The sower and the seeds

Jesus’ teaching always urges us to look beyond ourselves and reach out to others. Read Marion's latest blog post on the parable of the sower. 

As He travelled around Galilee, Jesus attracted huge crowds. They were amazed at His miracles and healings, but more importantly, enthralled by His teaching. He taught by telling stories which drew on familiar, everyday things. He didn’t tend to explain what the stories meant, but left it up to the audience to figure it out for themselves.

But there is one exception – the parable of the sower (Matthew 13:1-23; Mark 4:1-20; Luke 8:4-15). The story goes like this. A farmer is sowing seed. He walks in the field, takes seed out of a basket and spreads it around by hand. Some of it falls on the pathway, some on stony ground and some on thorny ground. The seeds on the path get trampled on, the seeds that fall amongst thorns are choked and can’t grow and the seeds that fall on the stony ground soon wither. Some seeds fall on good ground and they thrive, producing healthy crops.

Different soil types

The disciples ask what this means and Jesus explains. The seed represents the word of God – Jesus’ teaching. The various types of soil represent different types of hearers. The path represents the kind of person who hears what Jesus is saying, but believes the devil when he tells them that it’s all nonsense or that it can’t possibly be for them.

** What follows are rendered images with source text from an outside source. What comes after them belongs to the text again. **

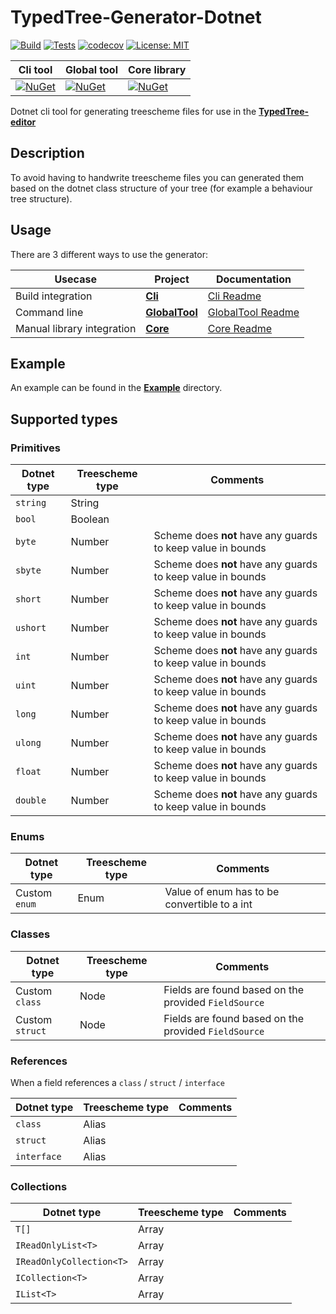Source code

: # TypedTree-Generator-Dotnet

[![Build](https://img.shields.io/azure-devops/build/bastian-blokland/TypedTree/4/master.svg)](https://dev.azure.com/bastian-blokland/TypedTree/_build/latest?definitionId=4&branchName=master)
[![Tests](https://img.shields.io/azure-devops/tests/bastian-blokland/TypedTree/4/master.svg)](https://dev.azure.com/bastian-blokland/TypedTree/_build/latest?definitionId=4&branchName=master)
[![codecov](https://codecov.io/gh/BastianBlokland/typedtree-generator-dotnet/branch/master/graph/badge.svg)](https://codecov.io/gh/BastianBlokland/typedtree-generator-dotnet)
[![License: MIT](https://img.shields.io/badge/License-MIT-blue.svg)](LICENSE)

| Cli tool | Global tool | Core library |
|----------|-------------|--------------|
| [![NuGet](https://img.shields.io/nuget/v/TypedTree.Generator.Cli.svg)](https://www.nuget.org/packages/TypedTree.Generator.Cli/) | [![NuGet](https://img.shields.io/nuget/v/TypedTree.Generator.GlobalTool.svg)](https://www.nuget.org/packages/TypedTree.Generator.GlobalTool/) | [![NuGet](https://img.shields.io/nuget/v/TypedTree.Generator.Core.svg)](https://www.nuget.org/packages/TypedTree.Generator.Core/) |

Dotnet cli tool for generating treescheme files for use in the  [**TypedTree-editor**](https://github.com/bastianblokland/typedtree-editor)

## Description
To avoid having to handwrite treescheme files you can generated them based on the dotnet class
structure of your tree (for example a behaviour tree structure).

## Usage
There are 3 different ways to use the generator:

| Usecase | Project | Documentation |
|---------|---------|---------------|
| Build integration | [**Cli**](https://www.nuget.org/packages/TypedTree.Generator.Cli/) | [Cli Readme](https://github.com/BastianBlokland/typedtree-generator-dotnet/tree/master/src/TypedTree.Generator.Cli/readme.md) |
| Command line | [**GlobalTool**](https://www.nuget.org/packages/TypedTree.Generator.GlobalTool/) | [GlobalTool Readme](https://github.com/BastianBlokland/typedtree-generator-dotnet/tree/master/src/TypedTree.Generator.GlobalTool/readme.md) |
| Manual library integration | [**Core**](https://www.nuget.org/packages/TypedTree.Generator.Core/) | [Core Readme](https://github.com/BastianBlokland/typedtree-generator-dotnet/tree/master/src/TypedTree.Generator.Core/readme.md) |

## Example
An example can be found in the [**Example**](https://github.com/BastianBlokland/typedtree-generator-dotnet/tree/master/src/example) directory.

## Supported types
### Primitives
| Dotnet type | Treescheme type | Comments |
|-------------|-----------------|----------|
| `string` | String | |
| `bool` | Boolean | |
| `byte` | Number | Scheme does **not** have any guards to keep value in bounds |
| `sbyte` | Number | Scheme does **not** have any guards to keep value in bounds |
| `short` | Number | Scheme does **not** have any guards to keep value in bounds |
| `ushort` | Number | Scheme does **not** have any guards to keep value in bounds |
| `int` | Number | Scheme does **not** have any guards to keep value in bounds |
| `uint` | Number | Scheme does **not** have any guards to keep value in bounds |
| `long` | Number | Scheme does **not** have any guards to keep value in bounds |
| `ulong` | Number | Scheme does **not** have any guards to keep value in bounds |
| `float` | Number | Scheme does **not** have any guards to keep value in bounds |
| `double` | Number | Scheme does **not** have any guards to keep value in bounds |

### Enums
| Dotnet type | Treescheme type | Comments |
|-------------|-----------------|----------|
| Custom `enum` | Enum | Value of enum has to be convertible to a int |

### Classes
| Dotnet type | Treescheme type | Comments |
|-------------|-----------------|----------|
| Custom `class` | Node | Fields are found based on the provided `FieldSource` |
| Custom `struct` | Node | Fields are found based on the provided `FieldSource` |

### References
When a field references a `class` / `struct` / `interface`

| Dotnet type | Treescheme type | Comments |
|-------------|-----------------|----------|
| `class` | Alias | |
| `struct` | Alias | |
| `interface` | Alias | |

### Collections
| Dotnet type | Treescheme type | Comments |
|-------------|-----------------|----------|
| `T[]` | Array | |
| `IReadOnlyList<T>` | Array | |
| `IReadOnlyCollection<T>` | Array | |
| `ICollection<T>` | Array | |
| `IList<T>` | Array | |
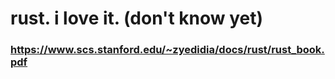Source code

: # rust. i love it. (don't know yet)
### https://www.scs.stanford.edu/~zyedidia/docs/rust/rust_book.pdf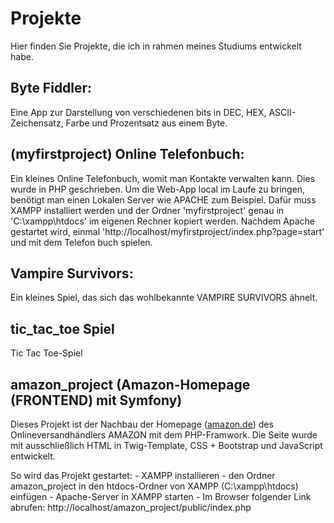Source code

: # Projekte

Hier finden Sie Projekte, die ich in rahmen meines Studiums entwickelt habe.

## Byte Fiddler:
Eine App zur Darstellung von verschiedenen bits in DEC, HEX, ASCII-Zeichensatz, Farbe und Prozentsatz aus einem Byte.

## (myfirstproject) Online Telefonbuch:
Ein kleines Online Telefonbuch, womit man Kontakte verwalten kann. Dies wurde in PHP geschrieben.
Um die Web-App local im Laufe zu bringen, benötigt man einen Lokalen Server wie APACHE zum Beispiel. Dafür muss XAMPP installiert werden und der Ordner 'myfirstproject' genau in 'C:\xampp\htdocs' im eigenen Rechner kopiert werden. Nachdem Apache gestartet wird, einmal 'http://localhost/myfirstproject/index.php?page=start' und mit dem Telefon buch spielen.

## Vampire Survivors:
Ein kleines Spiel, das sich das wohlbekannte VAMPIRE SURVIVORS ähnelt.

## tic_tac_toe Spiel
Tic Tac Toe-Spiel

## amazon_project (Amazon-Homepage (FRONTEND) mit Symfony)
Dieses Projekt ist der Nachbau der Homepage ([amazon.de](https://www.amazon.de/)) des Onlineversandhändlers AMAZON mit dem PHP-Framwork.
Die Seite wurde mit ausschließlich HTML in Twig-Template, CSS + Bootstrap und JavaScript entwickelt.

So wird das Projekt gestartet:
    - XAMPP installieren
    - den Ordner amazon_project in den htdocs-Ordner von XAMPP (C:\xampp\htdocs) einfügen
    - Apache-Server in XAMPP starten
    - Im Browser folgender Link abrufen: http://localhost/amazon_project/public/index.php
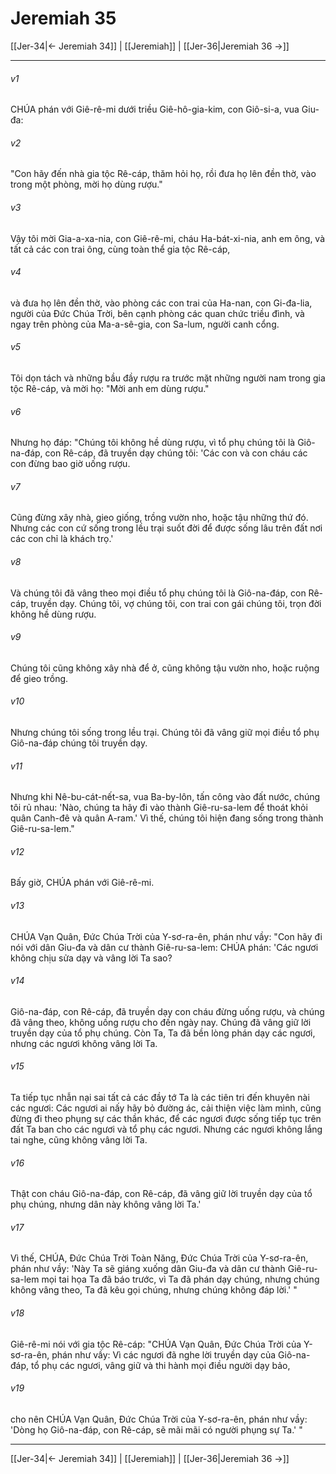 # Jeremiah 35

[[Jer-34|← Jeremiah 34]] | [[Jeremiah]] | [[Jer-36|Jeremiah 36 →]]
***



###### v1 
CHÚA phán với Giê-rê-mi dưới triều Giê-hô-gia-kim, con Giô-si-a, vua Giu-đa: 

###### v2 
"Con hãy đến nhà gia tộc Rê-cáp, thăm hỏi họ, rồi đưa họ lên đền thờ, vào trong một phòng, mời họ dùng rượu." 

###### v3 
Vậy tôi mời Gia-a-xa-nia, con Giê-rê-mi, cháu Ha-bát-xi-nia, anh em ông, và tất cả các con trai ông, cùng toàn thể gia tộc Rê-cáp, 

###### v4 
và đưa họ lên đền thờ, vào phòng các con trai của Ha-nan, con Gi-đa-lia, người của Đức Chúa Trời, bên cạnh phòng các quan chức triều đình, và ngay trên phòng của Ma-a-sê-gia, con Sa-lum, người canh cổng. 

###### v5 
Tôi dọn tách và những bầu đầy rượu ra trước mặt những người nam trong gia tộc Rê-cáp, và mời họ: "Mời anh em dùng rượu." 

###### v6 
Nhưng họ đáp: "Chúng tôi không hề dùng rượu, vì tổ phụ chúng tôi là Giô-na-đáp, con Rê-cáp, đã truyền dạy chúng tôi: 'Các con và con cháu các con đừng bao giờ uống rượu. 

###### v7 
Cũng đừng xây nhà, gieo giống, trồng vườn nho, hoặc tậu những thứ đó. Nhưng các con cứ sống trong lều trại suốt đời để được sống lâu trên đất nơi các con chỉ là khách trọ.' 

###### v8 
Và chúng tôi đã vâng theo mọi điều tổ phụ chúng tôi là Giô-na-đáp, con Rê-cáp, truyền dạy. Chúng tôi, vợ chúng tôi, con trai con gái chúng tôi, trọn đời không hề dùng rượu. 

###### v9 
Chúng tôi cũng không xây nhà để ở, cũng không tậu vườn nho, hoặc ruộng để gieo trồng. 

###### v10 
Nhưng chúng tôi sống trong lều trại. Chúng tôi đã vâng giữ mọi điều tổ phụ Giô-na-đáp chúng tôi truyền dạy. 

###### v11 
Nhưng khi Nê-bu-cát-nết-sa, vua Ba-by-lôn, tấn công vào đất nước, chúng tôi rủ nhau: 'Nào, chúng ta hãy đi vào thành Giê-ru-sa-lem để thoát khỏi quân Canh-đê và quân A-ram.' Vì thế, chúng tôi hiện đang sống trong thành Giê-ru-sa-lem." 

###### v12 
Bấy giờ, CHÚA phán với Giê-rê-mi. 

###### v13 
CHÚA Vạn Quân, Đức Chúa Trời của Y-sơ-ra-ên, phán như vầy: "Con hãy đi nói với dân Giu-đa và dân cư thành Giê-ru-sa-lem: CHÚA phán: 'Các ngươi không chịu sửa dạy và vâng lời Ta sao? 

###### v14 
Giô-na-đáp, con Rê-cáp, đã truyền dạy con cháu đừng uống rượu, và chúng đã vâng theo, không uống rượu cho đến ngày nay. Chúng đã vâng giữ lời truyền dạy của tổ phụ chúng. Còn Ta, Ta đã bền lòng phán dạy các ngươi, nhưng các ngươi không vâng lời Ta. 

###### v15 
Ta tiếp tục nhẫn nại sai tất cả các đầy tớ Ta là các tiên tri đến khuyên nài các ngươi: Các ngươi ai nấy hãy bỏ đường ác, cải thiện việc làm mình, cũng đừng đi theo phụng sự các thần khác, để các ngươi được sống tiếp tục trên đất Ta ban cho các ngươi và tổ phụ các ngươi. Nhưng các ngươi không lắng tai nghe, cũng không vâng lời Ta. 

###### v16 
Thật con cháu Giô-na-đáp, con Rê-cáp, đã vâng giữ lời truyền dạy của tổ phụ chúng, nhưng dân này không vâng lời Ta.' 

###### v17 
Vì thế, CHÚA, Đức Chúa Trời Toàn Năng, Đức Chúa Trời của Y-sơ-ra-ên, phán như vầy: 'Này Ta sẽ giáng xuống dân Giu-đa và dân cư thành Giê-ru-sa-lem mọi tai họa Ta đã báo trước, vì Ta đã phán dạy chúng, nhưng chúng không vâng theo, Ta đã kêu gọi chúng, nhưng chúng không đáp lời.' " 

###### v18 
Giê-rê-mi nói với gia tộc Rê-cáp: "CHÚA Vạn Quân, Đức Chúa Trời của Y-sơ-ra-ên, phán như vầy: Vì các ngươi đã nghe lời truyền dạy của Giô-na-đáp, tổ phụ các ngươi, vâng giữ và thi hành mọi điều người dạy bảo, 

###### v19 
cho nên CHÚA Vạn Quân, Đức Chúa Trời của Y-sơ-ra-ên, phán như vầy: 'Dòng họ Giô-na-đáp, con Rê-cáp, sẽ mãi mãi có người phụng sự Ta.' "

***
[[Jer-34|← Jeremiah 34]] | [[Jeremiah]] | [[Jer-36|Jeremiah 36 →]]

Rocky ground represents people who love what they hear, take it up enthusiastically, but don’t want to go deeper. They want the emotional comfort but are not prepared to do the hard work of learning to become like Jesus. As soon as anything difficult comes along, they give up.

The thorny ground represents people who hear and accept what Jesus has to say, but they get distracted by trying to make themselves happy with money and possessions. The good soil represents those who hear what Jesus has to say and stay with Him. They don’t listen to the Devil’s lies, they see beyond a superficial “feel good” faith and resist the distractions of money and possessions. They persevere and produce lots of fruit.


So what does this mean for us? Those of us who hear Jesus’ teaching have a responsibility to persevere, making sure that our lives are clear of weeds and thorns and that familiar, well-worn pathways don’t become places in which lies can take hold. In other words, we have a responsibility to cultivate our own spiritual lives.

But Jesus’ teaching always urges us to look beyond ourselves and reach out to others, for, if we focus on ourselves too much there is a danger that we become inward looking and self-absorbed. We are called not just to keep the ground clear for our own wellbeing, but together with all Christians, to create fertile space so that others who hear can join us, take root, grow and flourish.

Please pray as staff and volunteers at Glasgow City Mission work together to spread the word and provide a welcoming, safe community in which people can find new life.